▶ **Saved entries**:
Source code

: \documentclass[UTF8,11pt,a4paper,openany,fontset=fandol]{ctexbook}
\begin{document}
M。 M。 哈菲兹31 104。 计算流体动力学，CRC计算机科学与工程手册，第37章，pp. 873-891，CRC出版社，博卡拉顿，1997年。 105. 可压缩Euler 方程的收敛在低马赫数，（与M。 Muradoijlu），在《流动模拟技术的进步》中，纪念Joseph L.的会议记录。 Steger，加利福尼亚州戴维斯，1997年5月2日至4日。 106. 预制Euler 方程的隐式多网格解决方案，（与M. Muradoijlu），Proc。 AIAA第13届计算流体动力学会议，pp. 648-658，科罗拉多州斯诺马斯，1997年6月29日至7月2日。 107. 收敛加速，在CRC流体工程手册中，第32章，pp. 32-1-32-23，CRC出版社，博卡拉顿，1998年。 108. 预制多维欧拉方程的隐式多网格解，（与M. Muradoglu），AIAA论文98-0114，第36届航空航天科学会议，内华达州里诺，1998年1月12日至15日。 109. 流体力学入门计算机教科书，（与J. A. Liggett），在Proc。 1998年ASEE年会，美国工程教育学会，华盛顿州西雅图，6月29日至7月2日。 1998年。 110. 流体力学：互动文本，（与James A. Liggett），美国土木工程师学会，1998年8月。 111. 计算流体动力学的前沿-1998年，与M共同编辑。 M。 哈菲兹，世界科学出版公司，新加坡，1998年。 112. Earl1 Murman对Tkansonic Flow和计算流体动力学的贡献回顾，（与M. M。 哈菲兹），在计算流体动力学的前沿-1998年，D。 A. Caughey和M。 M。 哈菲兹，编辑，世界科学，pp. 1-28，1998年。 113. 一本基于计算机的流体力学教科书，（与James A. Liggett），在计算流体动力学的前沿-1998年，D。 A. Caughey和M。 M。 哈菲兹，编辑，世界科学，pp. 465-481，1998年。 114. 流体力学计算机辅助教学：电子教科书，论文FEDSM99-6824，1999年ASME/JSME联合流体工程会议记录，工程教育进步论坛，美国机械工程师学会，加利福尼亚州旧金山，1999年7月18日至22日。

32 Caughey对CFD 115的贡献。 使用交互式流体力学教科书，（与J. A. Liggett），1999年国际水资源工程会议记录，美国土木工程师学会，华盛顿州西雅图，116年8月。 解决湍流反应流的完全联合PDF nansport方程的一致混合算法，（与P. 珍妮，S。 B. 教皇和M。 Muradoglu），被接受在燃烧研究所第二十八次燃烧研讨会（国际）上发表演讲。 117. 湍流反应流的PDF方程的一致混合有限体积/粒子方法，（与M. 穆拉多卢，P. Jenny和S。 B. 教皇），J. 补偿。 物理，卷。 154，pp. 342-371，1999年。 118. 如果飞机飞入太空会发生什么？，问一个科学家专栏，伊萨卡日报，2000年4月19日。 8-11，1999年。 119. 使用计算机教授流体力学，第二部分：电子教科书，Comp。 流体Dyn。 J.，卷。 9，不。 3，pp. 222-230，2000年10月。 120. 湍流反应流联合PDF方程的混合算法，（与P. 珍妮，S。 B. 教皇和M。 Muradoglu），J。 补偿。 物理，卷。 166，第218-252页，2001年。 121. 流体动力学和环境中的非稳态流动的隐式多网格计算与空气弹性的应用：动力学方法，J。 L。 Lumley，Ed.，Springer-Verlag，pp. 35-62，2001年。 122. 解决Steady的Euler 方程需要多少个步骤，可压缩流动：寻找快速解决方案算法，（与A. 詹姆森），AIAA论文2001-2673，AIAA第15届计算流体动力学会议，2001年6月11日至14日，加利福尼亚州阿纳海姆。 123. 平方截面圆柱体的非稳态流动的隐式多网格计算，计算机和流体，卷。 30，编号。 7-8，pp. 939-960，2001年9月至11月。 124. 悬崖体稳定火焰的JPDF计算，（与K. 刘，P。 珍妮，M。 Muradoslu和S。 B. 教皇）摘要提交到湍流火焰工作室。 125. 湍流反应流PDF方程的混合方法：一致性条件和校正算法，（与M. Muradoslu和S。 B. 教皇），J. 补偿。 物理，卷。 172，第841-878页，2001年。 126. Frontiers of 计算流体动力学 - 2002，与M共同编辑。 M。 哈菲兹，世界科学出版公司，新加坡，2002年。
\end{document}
---
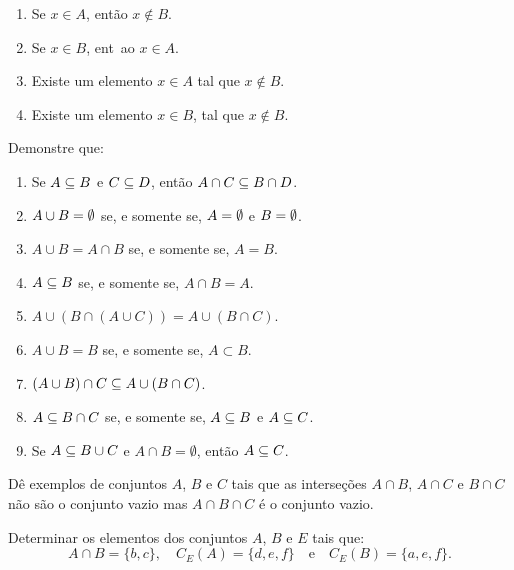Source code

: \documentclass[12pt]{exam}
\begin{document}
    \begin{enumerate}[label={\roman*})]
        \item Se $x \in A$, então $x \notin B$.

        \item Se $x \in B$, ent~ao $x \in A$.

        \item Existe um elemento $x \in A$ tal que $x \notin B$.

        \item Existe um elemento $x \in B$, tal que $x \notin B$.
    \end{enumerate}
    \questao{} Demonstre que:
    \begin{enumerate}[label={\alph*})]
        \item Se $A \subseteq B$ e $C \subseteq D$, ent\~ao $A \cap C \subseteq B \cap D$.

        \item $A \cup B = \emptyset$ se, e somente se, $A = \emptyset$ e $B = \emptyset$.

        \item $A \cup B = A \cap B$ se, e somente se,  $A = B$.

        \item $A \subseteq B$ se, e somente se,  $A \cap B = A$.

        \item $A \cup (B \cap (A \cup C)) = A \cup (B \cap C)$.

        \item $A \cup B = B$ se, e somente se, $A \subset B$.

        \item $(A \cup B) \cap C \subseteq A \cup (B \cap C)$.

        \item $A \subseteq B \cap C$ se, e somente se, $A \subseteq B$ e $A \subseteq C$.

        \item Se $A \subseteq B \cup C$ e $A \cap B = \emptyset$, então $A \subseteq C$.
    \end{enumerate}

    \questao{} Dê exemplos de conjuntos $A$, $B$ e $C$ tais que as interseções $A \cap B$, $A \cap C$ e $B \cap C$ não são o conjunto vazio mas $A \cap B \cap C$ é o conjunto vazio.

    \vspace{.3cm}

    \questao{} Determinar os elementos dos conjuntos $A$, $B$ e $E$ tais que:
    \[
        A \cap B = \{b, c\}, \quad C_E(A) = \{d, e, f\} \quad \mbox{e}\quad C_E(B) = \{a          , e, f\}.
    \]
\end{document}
* * *
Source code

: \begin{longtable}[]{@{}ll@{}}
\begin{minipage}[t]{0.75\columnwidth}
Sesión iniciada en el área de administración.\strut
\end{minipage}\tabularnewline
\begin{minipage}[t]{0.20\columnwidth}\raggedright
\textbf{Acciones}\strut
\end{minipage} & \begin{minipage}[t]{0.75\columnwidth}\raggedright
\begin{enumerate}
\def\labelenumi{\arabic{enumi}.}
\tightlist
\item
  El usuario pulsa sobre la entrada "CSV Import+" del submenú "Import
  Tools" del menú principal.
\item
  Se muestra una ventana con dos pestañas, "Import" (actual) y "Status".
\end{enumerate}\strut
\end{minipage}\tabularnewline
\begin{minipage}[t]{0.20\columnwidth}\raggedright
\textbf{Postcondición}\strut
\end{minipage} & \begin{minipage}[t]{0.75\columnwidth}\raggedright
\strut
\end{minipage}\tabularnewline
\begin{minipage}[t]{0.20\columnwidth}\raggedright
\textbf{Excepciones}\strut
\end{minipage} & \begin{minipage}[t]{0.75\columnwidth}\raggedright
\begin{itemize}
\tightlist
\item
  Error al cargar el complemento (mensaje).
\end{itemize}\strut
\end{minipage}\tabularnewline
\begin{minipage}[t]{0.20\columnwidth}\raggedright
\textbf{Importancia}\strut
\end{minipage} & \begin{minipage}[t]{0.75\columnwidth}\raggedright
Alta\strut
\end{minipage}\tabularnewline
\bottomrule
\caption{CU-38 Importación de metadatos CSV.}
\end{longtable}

▶ **Brief**: From the data above, copy every line where "textbf" appears.

▶ **Answer to this problem**:
\textbf{Acciones}\strut
\textbf{Postcondición}\strut
\textbf{Excepciones}\strut
\textbf{Importancia}\strut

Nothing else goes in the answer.